Designing better materials

In the fall of 2017, U.S. Secretary of Energy Rick Perry kicked off a new Department of Energy initiative that will help industry players leverage HPC systems to accelerate the development of new and improved materials for use in severe and complex environments. The HPC for Materials Program aims to enable a step change in the cost, development time and performance of materials using HPC, modeling, simulation and data analysis, according to the DOE.[7]

The initiative will initially focus on the development of materials that can sustain such conditions as extreme pressure, radiation and temperature, along with corrosion, chemical, vibration, fatigue and stress states. This initial phase of the program will also focus on developing improved lightweight material technologies. The program is currently seeking concept papers that will address these challenges.[8]

Powering advances in wind-energy systems

In the renewable energy space, HPC is helping organizations improve the performance and efficiency of wind systems. That’s the case at Sandia National Laboratories, where the organization’s Advanced Simulation and Computing program arms the wind-energy industry with the processing and simulation power they need to design better energy-generation systems.[9]

One example: Research at the facility is driving advancements in the design of more effective wind turbine blades by predicting their performance and behaviors before they are built, developing wind turbine blade noise prediction methods, and improving the ability to predict power-generation impacts from wakes and the motion of air within an array of wind turbines.

Elsewhere in wind energy research, a petaflop supercomputer at the National Renewable Energy Laboratory’s High-Performance Computing Center operates what it says is the world’s largest HPC system dedicated to advancing renewable energy and energy efficiency technologies.

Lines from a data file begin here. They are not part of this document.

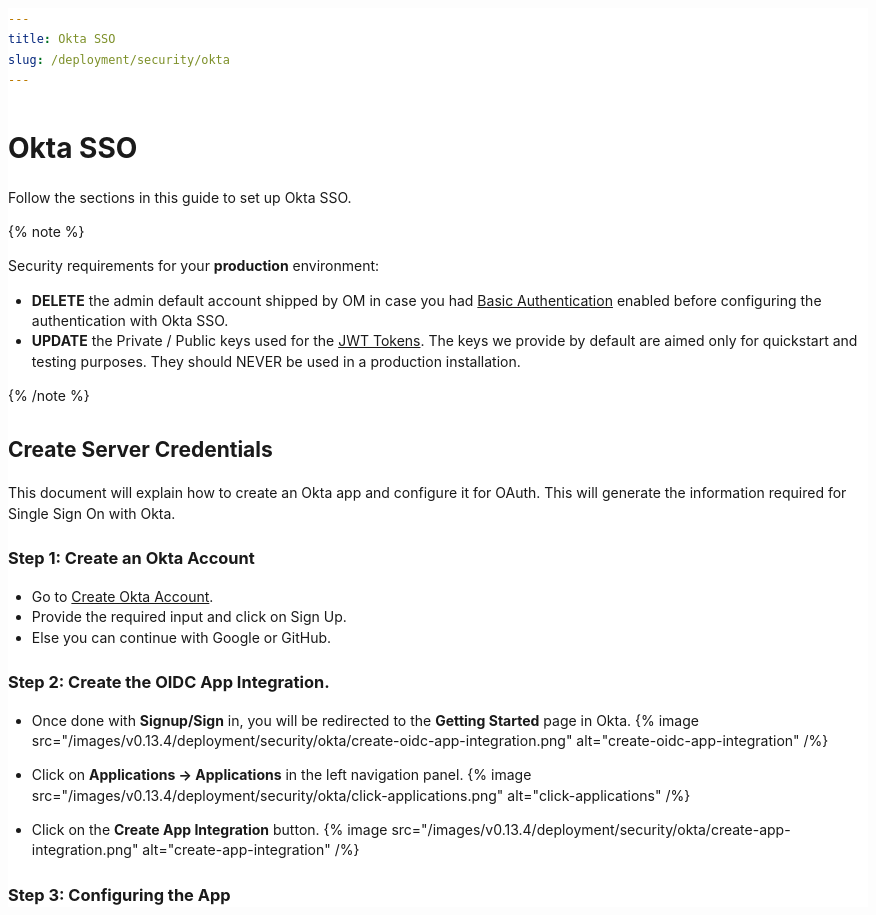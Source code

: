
 ```yaml
---
title: Okta SSO
slug: /deployment/security/okta
---
```


# Okta SSO

Follow the sections in this guide to set up Okta SSO.

{% note %}

Security requirements for your **production** environment:

- **DELETE** the admin default account shipped by OM in case you had [Basic Authentication](/deployment/security/basic-auth)
  enabled before configuring the authentication with Okta SSO.
- **UPDATE** the Private / Public keys used for the [JWT Tokens](/deployment/security/enable-jwt-tokens). The keys we provide
  by default are aimed only for quickstart and testing purposes. They should NEVER be used in a production installation.

{% /note %}

## Create Server Credentials

This document will explain how to create an Okta app and configure it for OAuth. This will generate the information required for Single Sign On with Okta.

### Step 1: Create an Okta Account

- Go to [Create Okta Account](https://developer.okta.com/signup/).
- Provide the required input and click on Sign Up.
- Else you can continue with Google or GitHub.

### Step 2: Create the OIDC App Integration.

- Once done with **Signup/Sign** in, you will be redirected to the **Getting Started** page in Okta.
   {% image src="/images/v0.13.4/deployment/security/okta/create-oidc-app-integration.png" alt="create-oidc-app-integration" /%}

- Click on **Applications -> Applications** in the left navigation panel.
   {% image src="/images/v0.13.4/deployment/security/okta/click-applications.png" alt="click-applications" /%}

- Click on the **Create App Integration** button.
   {% image src="/images/v0.13.4/deployment/security/okta/create-app-integration.png" alt="create-app-integration" /%}

### Step 3: Configuring the App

This system gives researchers the tools they need to explore phenomena like wind turbine wakes and simulate the performance of wind farms — research that is key to the development of more productive wind-energy systems.

Stay tuned for more at SC18

This list of examples could go on and on, because HPC is now everywhere in the energy industry. HPC is essentially the energy — the driving force — that fuels the energy industry itself, as the industry takes research, exploration and production to new heights.

If you have the good fortune to attend the SC18 — the premier international conference for HPC, networking, storage and analysis — this fall, you’re sure to hear more stories of the power of HPC in the energy industry. That’s particularly appropriate given that the conference will take place in the heart of the U.S. energy country — Dallas, Texas.


[1] Randall Newton, Digital Engineering/HPC Leading Edge, “Far from Simple Simulation: Making the most of energy resources with high performance computing,” June 2018.

[2] Intel, “Big Data Meets High Performance Computing,” 2014.

[3] BizTech magazine, “How high-performance computing helps companies track down hidden fields of oil and natural gas,” accessed June 20, 1018.

[4] Market Research Future, “High Performance Data Analytics (HPDA) Market Research Report – Global Forecast to 2022,” June 2018.

[5] ExxonMobil news release, “ExxonMobil Sets Record in High Performance Oil and Gas Reservoir Computing,” Feb 16, 2017.

[6] Intel solution brief, “High Performance Computing Speeds Solution Discovery,” June 2016.

[7] U.S. Department of Energy, “Secretary of Energy Rick Perry Announces High Performance Computing for Materials Program to Help Industry Develop New, Improved Materials for Severe Environments,” September 19, 2017.

[8] U.S. Department of Energy, HPC for Materials Program, “First Round of HPC4Mtls Solicitation is Now Open,” accessed June 20, 2018.

[9] U.S. Department of Energy, “Wind Energy Facilities” overview.